Some network configuration files in /etc

  • '/etc/ftpaccess' determines who might get ftp-access to your machine.
  • '/etc/gettydefs' configures console-logins.
  • '/etc/host.conf' determines the search order for look-ups (usuallyhosts bind, i.e. "check /etc/hosts first and then look for a DNS").
  • '/etc/hosts' contains the static IPs of your network.
  • '/etc/hosts.allow' and '/etc/hosts.deny' are part of the (now obsolete) tcp-wrappers system to control access to your machine's services.
  • '/etc/' presents the welcome screen to users who login remotely to your machine (whereas '/etc/issue' determines what a local user sees on login).
  • '/etc/resolv.conf' tells the network which name servers it should use for unknown addresses.

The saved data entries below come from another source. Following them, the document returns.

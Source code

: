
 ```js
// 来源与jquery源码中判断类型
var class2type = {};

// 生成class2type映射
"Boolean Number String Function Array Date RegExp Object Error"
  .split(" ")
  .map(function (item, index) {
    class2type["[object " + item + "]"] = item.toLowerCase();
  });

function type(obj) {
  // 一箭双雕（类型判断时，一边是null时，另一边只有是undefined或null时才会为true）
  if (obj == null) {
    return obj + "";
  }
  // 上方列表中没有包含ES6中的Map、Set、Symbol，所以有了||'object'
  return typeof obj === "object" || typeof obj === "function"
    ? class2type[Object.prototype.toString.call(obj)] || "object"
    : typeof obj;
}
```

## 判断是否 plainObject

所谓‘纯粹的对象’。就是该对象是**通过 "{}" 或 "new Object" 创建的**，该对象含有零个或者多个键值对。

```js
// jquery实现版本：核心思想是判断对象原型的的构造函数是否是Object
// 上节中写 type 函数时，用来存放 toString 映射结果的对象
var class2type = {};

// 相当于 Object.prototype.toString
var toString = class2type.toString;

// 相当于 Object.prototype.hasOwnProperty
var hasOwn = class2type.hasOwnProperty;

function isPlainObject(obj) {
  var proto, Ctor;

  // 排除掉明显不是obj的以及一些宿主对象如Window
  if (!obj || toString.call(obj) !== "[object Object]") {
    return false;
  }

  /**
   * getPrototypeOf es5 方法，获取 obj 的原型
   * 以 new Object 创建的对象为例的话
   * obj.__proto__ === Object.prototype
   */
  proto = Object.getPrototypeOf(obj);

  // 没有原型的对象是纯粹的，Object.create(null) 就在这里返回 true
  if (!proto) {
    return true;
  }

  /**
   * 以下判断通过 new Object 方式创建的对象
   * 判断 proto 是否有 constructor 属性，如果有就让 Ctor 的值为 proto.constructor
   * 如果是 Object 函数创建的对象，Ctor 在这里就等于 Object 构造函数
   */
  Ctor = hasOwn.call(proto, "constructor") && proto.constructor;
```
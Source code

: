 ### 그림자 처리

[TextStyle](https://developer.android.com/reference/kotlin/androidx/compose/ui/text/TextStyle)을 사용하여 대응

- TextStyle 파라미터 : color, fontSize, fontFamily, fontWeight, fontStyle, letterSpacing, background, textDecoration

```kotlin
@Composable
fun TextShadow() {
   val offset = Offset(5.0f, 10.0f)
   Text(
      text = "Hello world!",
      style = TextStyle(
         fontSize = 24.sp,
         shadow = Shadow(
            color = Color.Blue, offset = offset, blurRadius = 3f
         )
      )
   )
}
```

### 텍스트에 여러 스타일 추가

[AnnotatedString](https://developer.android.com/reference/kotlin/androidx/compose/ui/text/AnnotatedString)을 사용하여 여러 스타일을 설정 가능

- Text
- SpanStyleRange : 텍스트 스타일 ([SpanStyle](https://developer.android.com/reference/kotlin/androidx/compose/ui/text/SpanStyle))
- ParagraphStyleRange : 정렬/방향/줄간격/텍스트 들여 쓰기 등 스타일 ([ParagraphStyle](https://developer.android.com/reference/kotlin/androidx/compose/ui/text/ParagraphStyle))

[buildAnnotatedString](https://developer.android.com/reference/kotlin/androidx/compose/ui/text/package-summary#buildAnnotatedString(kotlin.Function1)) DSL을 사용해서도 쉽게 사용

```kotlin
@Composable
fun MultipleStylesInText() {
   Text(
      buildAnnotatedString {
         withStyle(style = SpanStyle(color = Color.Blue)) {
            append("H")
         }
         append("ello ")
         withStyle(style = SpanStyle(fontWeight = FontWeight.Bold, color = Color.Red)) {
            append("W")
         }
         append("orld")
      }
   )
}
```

Some system configuration files in /etc

  • '/etc/bashrc': 'System wide functions and aliases' for the bash shell.
  • '/etc/fstab': Configuration file for 'mount'.
  • '/etc/group': This lists the configured user groups and who belongs to them.
  • '/etc/inittab': Tells init how to handle runlevels. Sets the default runlevel.
  • '/etc/issue': This is your welcome screen.
  • '/etc/': Tells the Linux Loader/Linker 'ld' where to look for libraries.
  • '/etc/lilo.conf': Configuration file for the Linux boot loader LiLo.
  • '/etc/motd': 'Message of the Day', displayed after login.
  • '/etc/mtab': Lists all currently mounted file systems.
  • '/etc/passwd': This is the 'old' password file, kept for compatibility.
  • '/etc/printcap': Printer configuration ('capabilities') file.
  • '/etc/profile': 'System wide environment and startup programs' for the bash shell. Also have a look at the scripts collected in '/etc/profile.d'.
  • '/etc/shadow': The password file, used by the Pluggable Authentication Modules (PAM). Passwords are stored in encrypted form.
  • '/etc/sysctl.conf': Some security relevant settings.
  • '/etc/syslog.conf': Where the log files go and what messages are written to them.
  • '/etc/updatedb.conf': Configures the database for 'locate'.

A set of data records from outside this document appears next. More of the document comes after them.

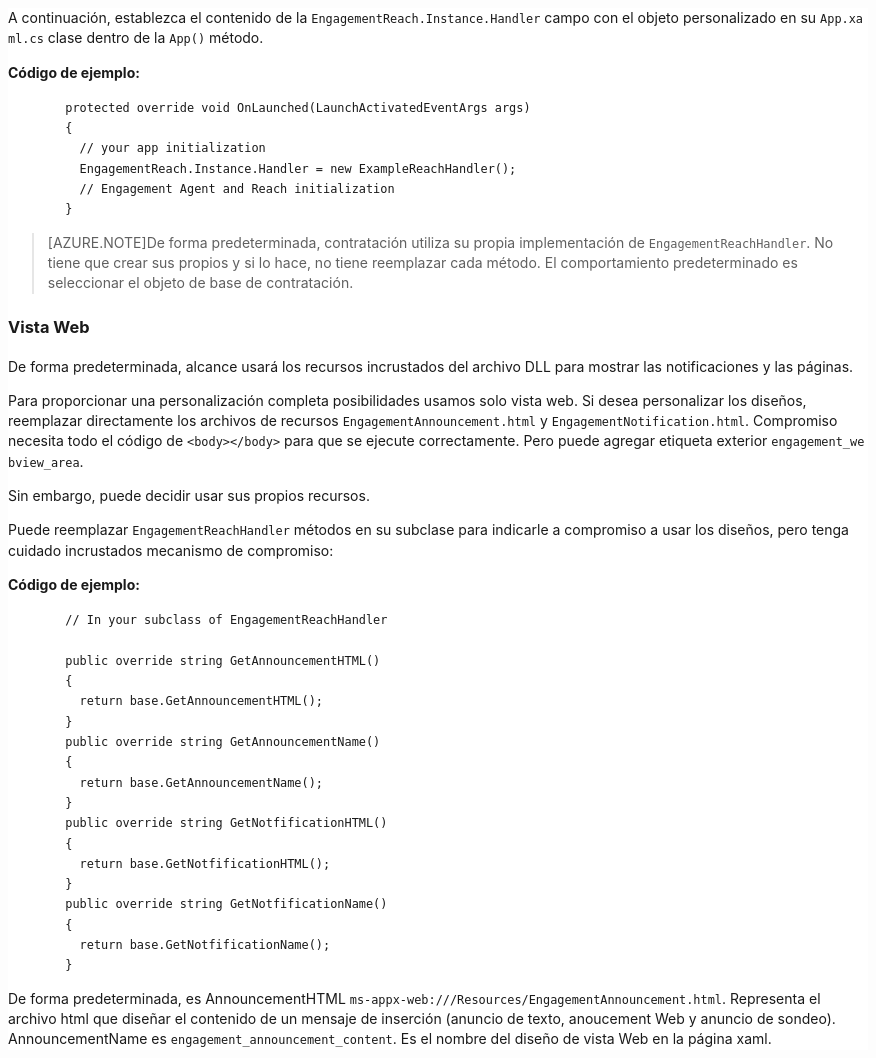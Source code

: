 A continuación, establezca el contenido de la `EngagementReach.Instance.Handler` campo con el objeto personalizado en su `App.xaml.cs` clase dentro de la `App()` método.

**Código de ejemplo:**

            protected override void OnLaunched(LaunchActivatedEventArgs args)
            {
              // your app initialization 
              EngagementReach.Instance.Handler = new ExampleReachHandler();
              // Engagement Agent and Reach initialization
            }

> [AZURE.NOTE]De forma predeterminada, contratación utiliza su propia implementación de `EngagementReachHandler`.
> No tiene que crear sus propios y si lo hace, no tiene reemplazar cada método. El comportamiento predeterminado es seleccionar el objeto de base de contratación.

### <a name="web-view"></a>Vista Web

De forma predeterminada, alcance usará los recursos incrustados del archivo DLL para mostrar las notificaciones y las páginas.

Para proporcionar una personalización completa posibilidades usamos solo vista web. Si desea personalizar los diseños, reemplazar directamente los archivos de recursos `EngagementAnnouncement.html` y `EngagementNotification.html`. Compromiso necesita todo el código de `<body></body>` para que se ejecute correctamente. Pero puede agregar etiqueta exterior `engagement_webview_area`.

Sin embargo, puede decidir usar sus propios recursos.

Puede reemplazar `EngagementReachHandler` métodos en su subclase para indicarle a compromiso a usar los diseños, pero tenga cuidado incrustados mecanismo de compromiso:

**Código de ejemplo:**
            
            // In your subclass of EngagementReachHandler
            
            public override string GetAnnouncementHTML()
            {
              return base.GetAnnouncementHTML();
            }
            public override string GetAnnouncementName()
            {
              return base.GetAnnouncementName();
            }
            public override string GetNotfificationHTML()
            {
              return base.GetNotfificationHTML();
            }
            public override string GetNotfificationName()
            {
              return base.GetNotfificationName();
            }


De forma predeterminada, es AnnouncementHTML `ms-appx-web:///Resources/EngagementAnnouncement.html`. Representa el archivo html que diseñar el contenido de un mensaje de inserción (anuncio de texto, anoucement Web y anuncio de sondeo). AnnouncementName es `engagement_announcement_content`. Es el nombre del diseño de vista Web en la página xaml.
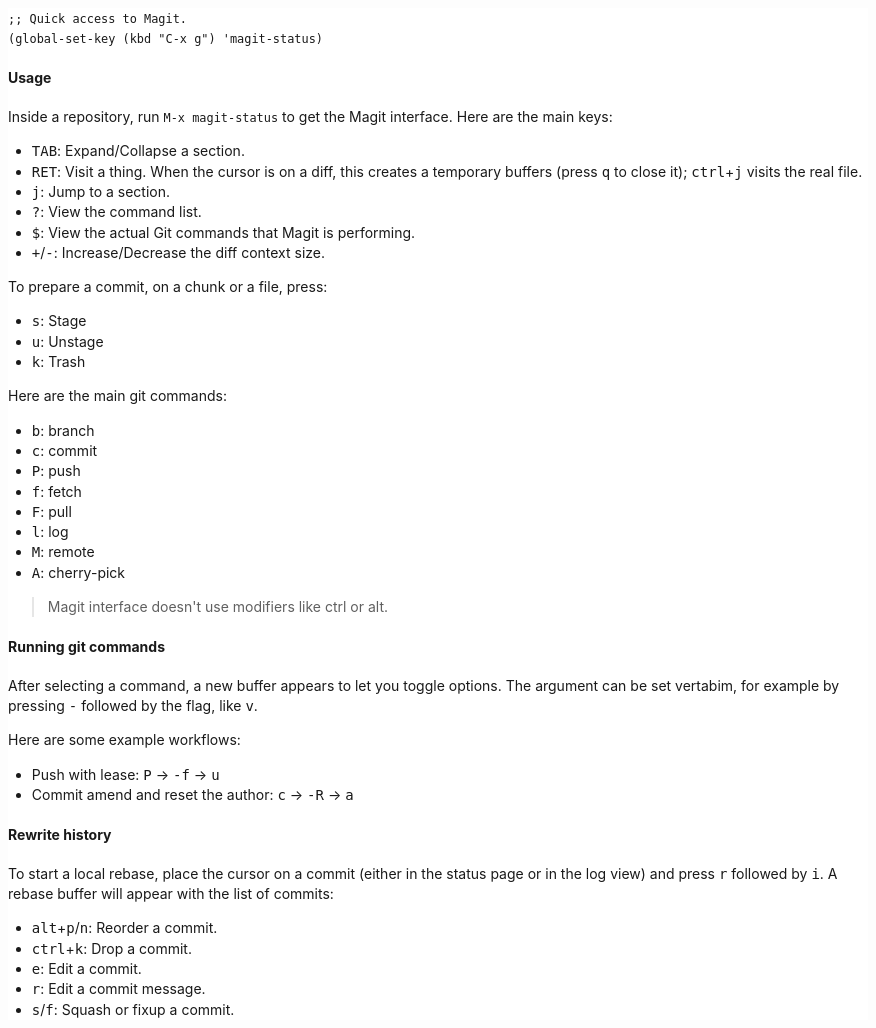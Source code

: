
 ```elisp
;; Quick access to Magit.
(global-set-key (kbd "C-x g") 'magit-status)
```

#### Usage

Inside a repository, run `M-x magit-status` to get the Magit interface.
Here are the main keys:

- <kbd>TAB</kbd>: Expand/Collapse a section.
- <kbd>RET</kbd>: Visit a thing. When the cursor is on a diff,
  this creates a temporary buffers (press <kbd>q</kbd> to close it);
  <kbd>ctrl</kbd>+<kbd>j</kbd> visits the real file.
- <kbd>j</kbd>: Jump to a section.
- <kbd>?</kbd>: View the command list.
- <kbd>$</kbd>: View the actual Git commands that Magit is performing.
- <kbd>+</kbd>/<kbd>-</kbd>: Increase/Decrease the diff context size.

To prepare a commit, on a chunk or a file, press:

- <kbd>s</kbd>: Stage
- <kbd>u</kbd>: Unstage
- <kbd>k</kbd>: Trash

Here are the main git commands:

- <kbd>b</kbd>: branch
- <kbd>c</kbd>: commit
- <kbd>P</kbd>: push
- <kbd>f</kbd>: fetch
- <kbd>F</kbd>: pull
- <kbd>l</kbd>: log
- <kbd>M</kbd>: remote
- <kbd>A</kbd>: cherry-pick

> Magit interface doesn't use modifiers like ctrl or alt.

#### Running git commands

After selecting a command, a new buffer appears to let you toggle options.
The argument can be set vertabim, for example by pressing <kbd>-</kbd> followed by the flag, like <kbd>v</kbd>.

Here are some example workflows:

- Push with lease: <kbd>P</kbd> -> <kbd>-</kbd><kbd>f</kbd> -> <kbd>u</kbd>
- Commit amend and reset the author: <kbd>c</kbd> -> <kbd>-</kbd><kbd>R</kbd> -> <kbd>a</kbd>

#### Rewrite history

To start a local rebase, place the cursor on a commit (either in the status page or in the log view) and press <kbd>r</kbd> followed by <kbd>i</kbd>.
A rebase buffer will appear with the list of commits:

- <kbd>alt</kbd>+<kbd>p</kbd>/<kbd>n</kbd>: Reorder a commit.
- <kbd>ctrl</kbd>+<kbd>k</kbd>: Drop a commit.
- <kbd>e</kbd>: Edit a commit.
- <kbd>r</kbd>: Edit a commit message.
- <kbd>s</kbd>/<kbd>f</kbd>: Squash or fixup a commit.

And many, many more. I suggest that you should browse this directory, it will teach you a lot about your Linux system and how you can customize it!

* section index * top

* /home

'/home/$USER' (aka '~/') is your playground: everything's at your command, you can write files, delete them, install programs etc.
Your home directory contains your personal configuration files, the so-called dot files (their name is preceded by a dot). Personal configuration files are usually 'hidden', if you want to see them, you either have to turn on the appropriate option in your file manager or run 'ls' with the '-a' option. If there is a conflict between personal and system-wide configuration files, the settings in the personal file will prevail.
'/home' can get quite large (mine is about 400 MB) and can be used for storing downloads, compiling, installing and running programs, your mail, your collection of image or sound files etc.

* section index * top

* /var

'/var' holds 'variable' data like spool directories for mail and news, data bank data and log files.

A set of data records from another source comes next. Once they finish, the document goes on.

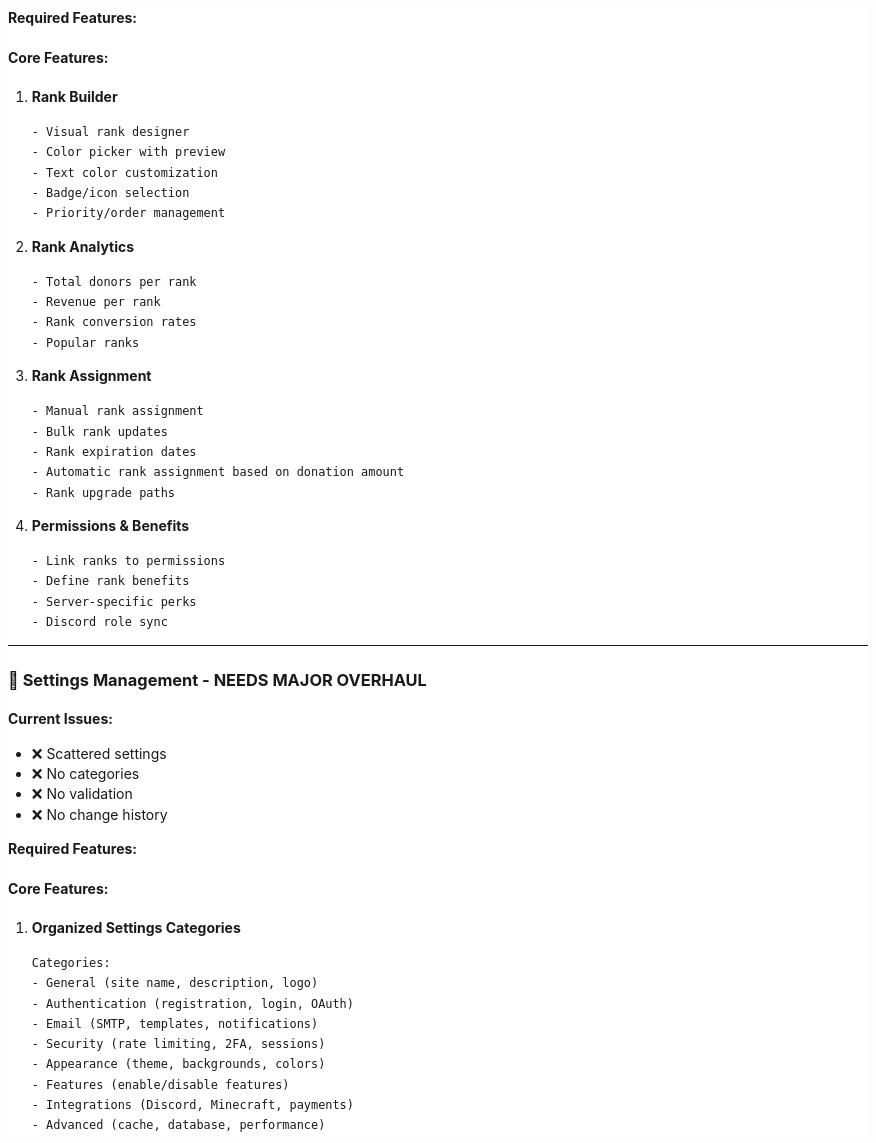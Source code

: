 **Required Features:**

#### **Core Features:**
1. **Rank Builder**
   ```
   - Visual rank designer
   - Color picker with preview
   - Text color customization
   - Badge/icon selection
   - Priority/order management
   ```

2. **Rank Analytics**
   ```
   - Total donors per rank
   - Revenue per rank
   - Rank conversion rates
   - Popular ranks
   ```

3. **Rank Assignment**
   ```
   - Manual rank assignment
   - Bulk rank updates
   - Rank expiration dates
   - Automatic rank assignment based on donation amount
   - Rank upgrade paths
   ```

4. **Permissions & Benefits**
   ```
   - Link ranks to permissions
   - Define rank benefits
   - Server-specific perks
   - Discord role sync
   ```

---

### 🔴 **Settings Management** - NEEDS MAJOR OVERHAUL

**Current Issues:**
- ❌ Scattered settings
- ❌ No categories
- ❌ No validation
- ❌ No change history

**Required Features:**

#### **Core Features:**
1. **Organized Settings Categories**
   ```
   Categories:
   - General (site name, description, logo)
   - Authentication (registration, login, OAuth)
   - Email (SMTP, templates, notifications)
   - Security (rate limiting, 2FA, sessions)
   - Appearance (theme, backgrounds, colors)
   - Features (enable/disable features)
   - Integrations (Discord, Minecraft, payments)
   - Advanced (cache, database, performance)
   ```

  • '/var/catman' caches formatted man-pages.
  • '/var/db' stores data banks.
  • '/var/lib' holds frequently changing data libraries like the RPMdb or game scores.
  • '/var/local' can contain local variable data (as opposed to a remotely mounted '/var' partition).
  • '/var/lock' holds lock files of some devices. These lock files ensure that only one application may have access to a device at a time.
  • '/var/log' contains files, where the system and services write log and error messages to. A good place to start with troubleshooting ;-).
  • '/var/run' contains the process identification files (PIDs) of system services. It is emptied on every boot.
  • '/var/spool' holds spool files, for instance for mail and printing (lpd). Spool files store data to be processed after the job currently occupying a device is finished or the appropriate cron job is started.
  • '/var/tmp' ... well, guess ;-).
  • '/var/www' is the home for public webserver files.